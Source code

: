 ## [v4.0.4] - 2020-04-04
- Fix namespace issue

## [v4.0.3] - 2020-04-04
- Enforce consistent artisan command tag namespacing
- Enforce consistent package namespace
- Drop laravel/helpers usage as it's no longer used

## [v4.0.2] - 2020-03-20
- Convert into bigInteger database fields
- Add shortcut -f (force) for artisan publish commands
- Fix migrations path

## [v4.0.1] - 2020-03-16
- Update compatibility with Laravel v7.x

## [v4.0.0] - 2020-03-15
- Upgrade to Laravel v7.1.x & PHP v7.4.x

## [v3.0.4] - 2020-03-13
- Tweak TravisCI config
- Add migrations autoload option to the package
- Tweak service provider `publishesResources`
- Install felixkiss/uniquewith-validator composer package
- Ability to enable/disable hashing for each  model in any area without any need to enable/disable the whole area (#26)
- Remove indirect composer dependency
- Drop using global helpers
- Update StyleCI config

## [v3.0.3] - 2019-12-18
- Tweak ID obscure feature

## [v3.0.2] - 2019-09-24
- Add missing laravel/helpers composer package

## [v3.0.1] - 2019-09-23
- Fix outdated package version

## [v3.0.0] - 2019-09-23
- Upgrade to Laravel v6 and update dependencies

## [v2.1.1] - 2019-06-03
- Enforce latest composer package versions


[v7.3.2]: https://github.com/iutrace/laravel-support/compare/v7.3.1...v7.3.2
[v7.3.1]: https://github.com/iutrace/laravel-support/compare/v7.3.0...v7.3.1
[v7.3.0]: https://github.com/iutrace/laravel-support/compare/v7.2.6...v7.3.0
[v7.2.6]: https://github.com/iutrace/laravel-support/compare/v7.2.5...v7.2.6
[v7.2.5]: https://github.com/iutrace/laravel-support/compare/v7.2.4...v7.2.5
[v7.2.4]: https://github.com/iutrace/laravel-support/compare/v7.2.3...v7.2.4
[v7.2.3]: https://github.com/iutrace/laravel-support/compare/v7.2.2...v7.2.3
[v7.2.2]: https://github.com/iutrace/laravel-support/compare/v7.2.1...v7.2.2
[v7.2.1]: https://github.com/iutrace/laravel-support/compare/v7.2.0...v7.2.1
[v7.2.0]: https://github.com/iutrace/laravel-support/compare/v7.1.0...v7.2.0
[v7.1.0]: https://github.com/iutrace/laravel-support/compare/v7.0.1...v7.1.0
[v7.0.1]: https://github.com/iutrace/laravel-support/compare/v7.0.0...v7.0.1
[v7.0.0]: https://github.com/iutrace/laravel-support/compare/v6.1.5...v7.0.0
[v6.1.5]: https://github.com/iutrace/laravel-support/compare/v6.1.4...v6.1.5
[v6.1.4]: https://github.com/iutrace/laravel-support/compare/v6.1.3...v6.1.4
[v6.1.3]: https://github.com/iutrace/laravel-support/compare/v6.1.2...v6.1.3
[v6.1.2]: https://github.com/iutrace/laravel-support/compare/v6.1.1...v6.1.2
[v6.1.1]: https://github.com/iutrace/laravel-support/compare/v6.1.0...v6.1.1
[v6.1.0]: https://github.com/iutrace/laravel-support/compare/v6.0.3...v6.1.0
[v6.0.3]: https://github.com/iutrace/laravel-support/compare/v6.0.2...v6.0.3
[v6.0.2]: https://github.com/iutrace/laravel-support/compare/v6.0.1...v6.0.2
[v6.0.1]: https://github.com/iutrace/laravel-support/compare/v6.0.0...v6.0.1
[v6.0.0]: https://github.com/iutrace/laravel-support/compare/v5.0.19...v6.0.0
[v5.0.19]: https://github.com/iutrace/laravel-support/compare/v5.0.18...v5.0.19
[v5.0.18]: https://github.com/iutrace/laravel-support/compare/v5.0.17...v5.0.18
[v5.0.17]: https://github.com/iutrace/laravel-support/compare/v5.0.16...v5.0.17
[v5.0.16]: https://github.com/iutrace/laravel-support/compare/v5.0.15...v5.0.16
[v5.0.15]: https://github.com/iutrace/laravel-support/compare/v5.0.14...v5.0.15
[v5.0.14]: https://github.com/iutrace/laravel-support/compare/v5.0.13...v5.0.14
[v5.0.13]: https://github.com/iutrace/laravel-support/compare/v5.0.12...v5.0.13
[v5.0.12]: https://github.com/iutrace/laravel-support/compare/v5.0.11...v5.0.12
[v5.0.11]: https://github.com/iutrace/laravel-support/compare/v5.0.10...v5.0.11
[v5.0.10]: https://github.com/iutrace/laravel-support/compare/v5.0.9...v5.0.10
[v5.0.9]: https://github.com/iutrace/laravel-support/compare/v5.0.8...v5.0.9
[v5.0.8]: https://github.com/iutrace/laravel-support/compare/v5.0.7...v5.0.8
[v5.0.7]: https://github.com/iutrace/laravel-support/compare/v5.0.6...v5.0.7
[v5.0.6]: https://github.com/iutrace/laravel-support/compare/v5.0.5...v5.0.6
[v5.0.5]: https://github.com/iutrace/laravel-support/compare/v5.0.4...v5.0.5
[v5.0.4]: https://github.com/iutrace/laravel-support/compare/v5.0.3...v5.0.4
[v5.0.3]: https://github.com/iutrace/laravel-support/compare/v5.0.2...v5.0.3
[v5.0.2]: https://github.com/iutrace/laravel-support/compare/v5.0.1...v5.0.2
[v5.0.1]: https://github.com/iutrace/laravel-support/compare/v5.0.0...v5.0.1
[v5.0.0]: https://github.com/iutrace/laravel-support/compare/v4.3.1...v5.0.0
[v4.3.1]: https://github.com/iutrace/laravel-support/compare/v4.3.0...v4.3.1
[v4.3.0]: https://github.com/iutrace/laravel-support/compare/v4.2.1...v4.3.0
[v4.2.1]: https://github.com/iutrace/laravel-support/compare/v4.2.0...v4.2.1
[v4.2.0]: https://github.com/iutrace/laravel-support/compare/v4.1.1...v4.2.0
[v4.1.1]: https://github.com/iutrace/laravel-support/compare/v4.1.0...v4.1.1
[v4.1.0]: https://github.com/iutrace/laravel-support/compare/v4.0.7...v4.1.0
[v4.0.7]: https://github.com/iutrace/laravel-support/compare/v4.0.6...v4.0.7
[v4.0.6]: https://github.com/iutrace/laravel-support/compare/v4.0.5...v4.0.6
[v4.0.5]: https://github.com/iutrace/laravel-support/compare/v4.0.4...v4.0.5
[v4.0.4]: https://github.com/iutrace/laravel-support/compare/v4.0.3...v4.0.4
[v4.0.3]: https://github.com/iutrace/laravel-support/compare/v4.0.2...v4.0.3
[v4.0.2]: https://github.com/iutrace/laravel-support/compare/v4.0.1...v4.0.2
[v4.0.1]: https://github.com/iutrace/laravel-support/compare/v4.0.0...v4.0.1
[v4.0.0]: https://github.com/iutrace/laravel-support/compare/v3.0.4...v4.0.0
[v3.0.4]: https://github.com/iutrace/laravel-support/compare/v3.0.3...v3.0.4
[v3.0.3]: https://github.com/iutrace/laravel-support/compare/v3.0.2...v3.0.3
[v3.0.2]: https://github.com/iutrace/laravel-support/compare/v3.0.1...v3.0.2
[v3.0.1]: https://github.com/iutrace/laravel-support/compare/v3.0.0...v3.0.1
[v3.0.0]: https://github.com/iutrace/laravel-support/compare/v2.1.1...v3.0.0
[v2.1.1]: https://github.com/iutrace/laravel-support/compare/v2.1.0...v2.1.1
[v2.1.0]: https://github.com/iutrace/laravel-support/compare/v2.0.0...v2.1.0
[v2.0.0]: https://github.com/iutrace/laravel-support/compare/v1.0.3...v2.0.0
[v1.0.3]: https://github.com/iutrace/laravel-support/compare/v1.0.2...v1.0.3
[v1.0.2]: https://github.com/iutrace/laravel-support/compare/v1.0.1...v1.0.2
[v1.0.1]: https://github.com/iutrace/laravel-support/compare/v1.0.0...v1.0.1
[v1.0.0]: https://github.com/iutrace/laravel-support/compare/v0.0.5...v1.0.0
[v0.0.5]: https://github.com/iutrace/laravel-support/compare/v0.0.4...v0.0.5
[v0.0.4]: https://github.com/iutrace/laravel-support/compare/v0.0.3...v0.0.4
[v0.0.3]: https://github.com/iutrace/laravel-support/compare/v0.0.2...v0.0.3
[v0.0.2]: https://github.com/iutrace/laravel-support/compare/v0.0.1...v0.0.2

^^^^^^^^^^^^^^^^

From the entries above, extract every line where the word "composer" appears.

- Install felixkiss/uniquewith-validator composer package
- Remove indirect composer dependency
- Add missing laravel/helpers composer package
- Enforce latest composer package versions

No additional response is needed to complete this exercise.